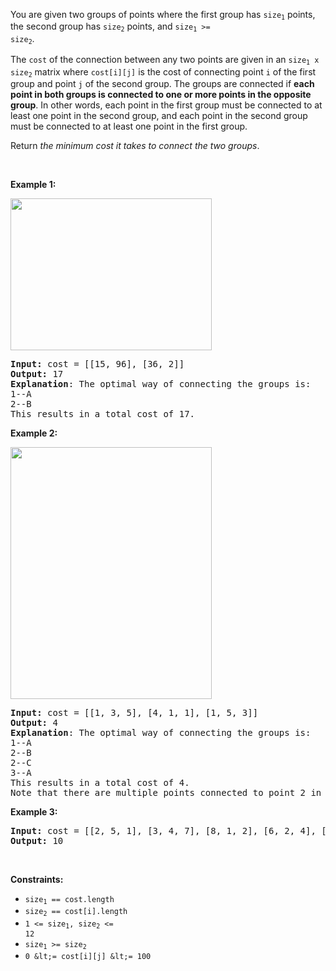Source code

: You are given two groups of points where the first group has <code>size<sub>1</sub></code> points, the second group has <code>size<sub>2</sub></code> points, and <code>size<sub>1</sub> &gt;= size<sub>2</sub></code>.

The `` cost `` of the connection between any two points are given in an <code>size<sub>1</sub> x size<sub>2</sub></code> matrix where `` cost[i][j] `` is the cost of connecting point `` i `` of the first group and point `` j `` of the second group. The groups are connected if __each point in both groups is connected to one or more points in the opposite group__. In other words, each point in the first group must be connected to at least one point in the second group, and each point in the second group must be connected to at least one point in the first group.

Return _the minimum cost it takes to connect the two groups_.

&nbsp;

__Example 1:__

<img alt="" src="https://assets.leetcode.com/uploads/2020/09/03/ex1.jpg" style="width: 322px; height: 243px;"/>

<pre>
<strong>Input:</strong> cost = [[15, 96], [36, 2]]
<strong>Output:</strong> 17
<strong>Explanation</strong>: The optimal way of connecting the groups is:
1--A
2--B
This results in a total cost of 17.
</pre>

__Example 2:__

<img alt="" src="https://assets.leetcode.com/uploads/2020/09/03/ex2.jpg" style="width: 322px; height: 403px;"/>

<pre>
<strong>Input:</strong> cost = [[1, 3, 5], [4, 1, 1], [1, 5, 3]]
<strong>Output:</strong> 4
<strong>Explanation</strong>: The optimal way of connecting the groups is:
1--A
2--B
2--C
3--A
This results in a total cost of 4.
Note that there are multiple points connected to point 2 in the first group and point A in the second group. This does not matter as there is no limit to the number of points that can be connected. We only care about the minimum total cost.
</pre>

__Example 3:__

<pre>
<strong>Input:</strong> cost = [[2, 5, 1], [3, 4, 7], [8, 1, 2], [6, 2, 4], [3, 8, 8]]
<strong>Output:</strong> 10
</pre>

&nbsp;

__Constraints:__

*   <code>size<sub>1</sub> == cost.length</code>
*   <code>size<sub>2</sub> == cost[i].length</code>
*   <code>1 &lt;= size<sub>1</sub>, size<sub>2</sub> &lt;= 12</code>
*   <code>size<sub>1</sub> &gt;= size<sub>2</sub></code>
*   `` 0 &lt;= cost[i][j] &lt;= 100 ``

* [WHAT IS REQUIRED]
Looking at the entries above, work out how many lines include the word "https" and reply with that number alone.

* [PROBLEM SOLUTION]
2